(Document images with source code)
"""
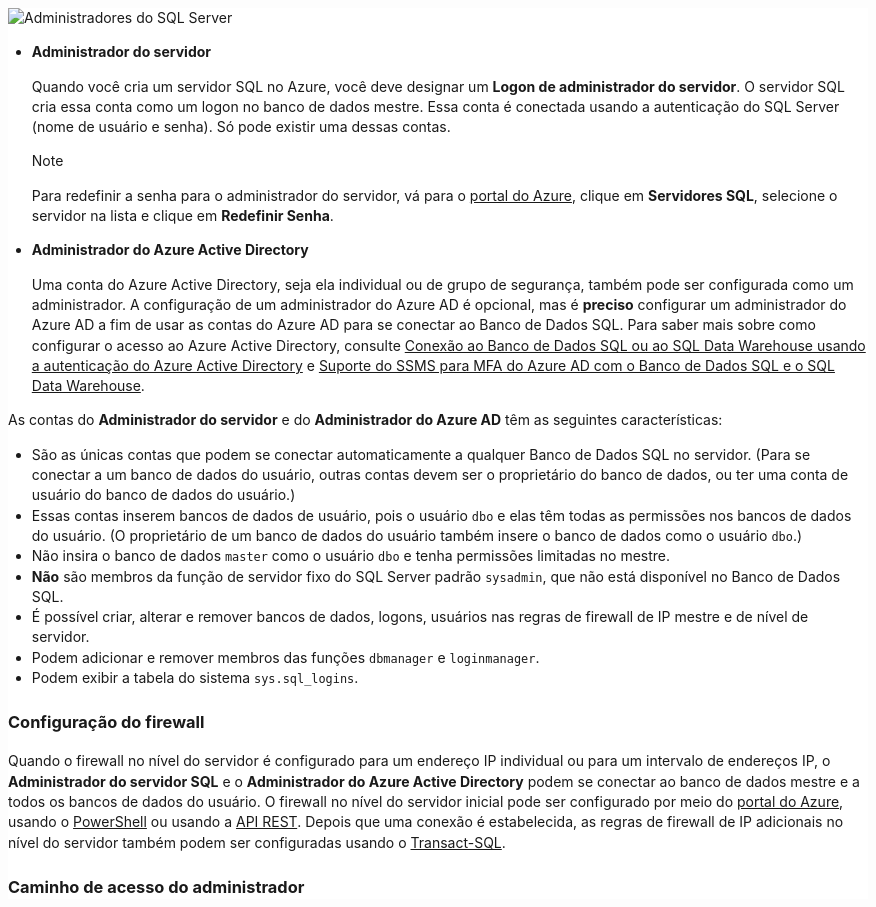 ![Administradores do SQL Server](media/sql-database-manage-logins/sql-admins.png)

- **Administrador do servidor**

  Quando você cria um servidor SQL no Azure, você deve designar um **Logon de administrador do servidor**. O servidor SQL cria essa conta como um logon no banco de dados mestre. Essa conta é conectada usando a autenticação do SQL Server (nome de usuário e senha). Só pode existir uma dessas contas.

  > [!NOTE]
  > Para redefinir a senha para o administrador do servidor, vá para o [portal do Azure](https://portal.azure.com), clique em **Servidores SQL**, selecione o servidor na lista e clique em **Redefinir Senha**.

- **Administrador do Azure Active Directory**

  Uma conta do Azure Active Directory, seja ela individual ou de grupo de segurança, também pode ser configurada como um administrador. A configuração de um administrador do Azure AD é opcional, mas é **preciso** configurar um administrador do Azure AD a fim de usar as contas do Azure AD para se conectar ao Banco de Dados SQL. Para saber mais sobre como configurar o acesso ao Azure Active Directory, consulte [Conexão ao Banco de Dados SQL ou ao SQL Data Warehouse usando a autenticação do Azure Active Directory](sql-database-aad-authentication.md) e [Suporte do SSMS para MFA do Azure AD com o Banco de Dados SQL e o SQL Data Warehouse](sql-database-ssms-mfa-authentication.md).

As contas do **Administrador do servidor** e do **Administrador do Azure AD** têm as seguintes características:

- São as únicas contas que podem se conectar automaticamente a qualquer Banco de Dados SQL no servidor. (Para se conectar a um banco de dados do usuário, outras contas devem ser o proprietário do banco de dados, ou ter uma conta de usuário do banco de dados do usuário.)
- Essas contas inserem bancos de dados de usuário, pois o usuário `dbo` e elas têm todas as permissões nos bancos de dados do usuário. (O proprietário de um banco de dados do usuário também insere o banco de dados como o usuário `dbo`.) 
- Não insira o banco de dados `master` como o usuário `dbo` e tenha permissões limitadas no mestre. 
- **Não** são membros da função de servidor fixo do SQL Server padrão `sysadmin`, que não está disponível no Banco de Dados SQL.  
- É possível criar, alterar e remover bancos de dados, logons, usuários nas regras de firewall de IP mestre e de nível de servidor.
- Podem adicionar e remover membros das funções `dbmanager` e `loginmanager`.
- Podem exibir a tabela do sistema `sys.sql_logins`.

### <a name="configuring-the-firewall"></a>Configuração do firewall

Quando o firewall no nível do servidor é configurado para um endereço IP individual ou para um intervalo de endereços IP, o **Administrador do servidor SQL** e o **Administrador do Azure Active Directory** podem se conectar ao banco de dados mestre e a todos os bancos de dados do usuário. O firewall no nível do servidor inicial pode ser configurado por meio do [portal do Azure](sql-database-single-database-get-started.md), usando o [PowerShell](sql-database-powershell-samples.md) ou usando a [API REST](https://msdn.microsoft.com/library/azure/dn505712.aspx). Depois que uma conexão é estabelecida, as regras de firewall de IP adicionais no nível do servidor também podem ser configuradas usando o [Transact-SQL](sql-database-configure-firewall-settings.md).

### <a name="administrator-access-path"></a>Caminho de acesso do administrador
"""
Could every line above be set down exactly, with the pictures omitted?

- _TASK SOLUTION_
 ![Administradores do SQL Server](media/sql-database-manage-logins/sql-admins.png)

- **Administrador do servidor**

  Quando você cria um servidor SQL no Azure, você deve designar um **Logon de administrador do servidor**. O servidor SQL cria essa conta como um logon no banco de dados mestre. Essa conta é conectada usando a autenticação do SQL Server (nome de usuário e senha). Só pode existir uma dessas contas.

  > [!NOTE]
  > Para redefinir a senha para o administrador do servidor, vá para o [portal do Azure](https://portal.azure.com), clique em **Servidores SQL**, selecione o servidor na lista e clique em **Redefinir Senha**.

- **Administrador do Azure Active Directory**

  Uma conta do Azure Active Directory, seja ela individual ou de grupo de segurança, também pode ser configurada como um administrador. A configuração de um administrador do Azure AD é opcional, mas é **preciso** configurar um administrador do Azure AD a fim de usar as contas do Azure AD para se conectar ao Banco de Dados SQL. Para saber mais sobre como configurar o acesso ao Azure Active Directory, consulte [Conexão ao Banco de Dados SQL ou ao SQL Data Warehouse usando a autenticação do Azure Active Directory](sql-database-aad-authentication.md) e [Suporte do SSMS para MFA do Azure AD com o Banco de Dados SQL e o SQL Data Warehouse](sql-database-ssms-mfa-authentication.md).

As contas do **Administrador do servidor** e do **Administrador do Azure AD** têm as seguintes características:

- São as únicas contas que podem se conectar automaticamente a qualquer Banco de Dados SQL no servidor. (Para se conectar a um banco de dados do usuário, outras contas devem ser o proprietário do banco de dados, ou ter uma conta de usuário do banco de dados do usuário.)
- Essas contas inserem bancos de dados de usuário, pois o usuário `dbo` e elas têm todas as permissões nos bancos de dados do usuário. (O proprietário de um banco de dados do usuário também insere o banco de dados como o usuário `dbo`.) 
- Não insira o banco de dados `master` como o usuário `dbo` e tenha permissões limitadas no mestre. 
- **Não** são membros da função de servidor fixo do SQL Server padrão `sysadmin`, que não está disponível no Banco de Dados SQL.  
- É possível criar, alterar e remover bancos de dados, logons, usuários nas regras de firewall de IP mestre e de nível de servidor.
- Podem adicionar e remover membros das funções `dbmanager` e `loginmanager`.
- Podem exibir a tabela do sistema `sys.sql_logins`.

### <a name="configuring-the-firewall"></a>Configuração do firewall

Quando o firewall no nível do servidor é configurado para um endereço IP individual ou para um intervalo de endereços IP, o **Administrador do servidor SQL** e o **Administrador do Azure Active Directory** podem se conectar ao banco de dados mestre e a todos os bancos de dados do usuário. O firewall no nível do servidor inicial pode ser configurado por meio do [portal do Azure](sql-database-single-database-get-started.md), usando o [PowerShell](sql-database-powershell-samples.md) ou usando a [API REST](https://msdn.microsoft.com/library/azure/dn505712.aspx). Depois que uma conexão é estabelecida, as regras de firewall de IP adicionais no nível do servidor também podem ser configuradas usando o [Transact-SQL](sql-database-configure-firewall-settings.md).

### <a name="administrator-access-path"></a>Caminho de acesso do administrador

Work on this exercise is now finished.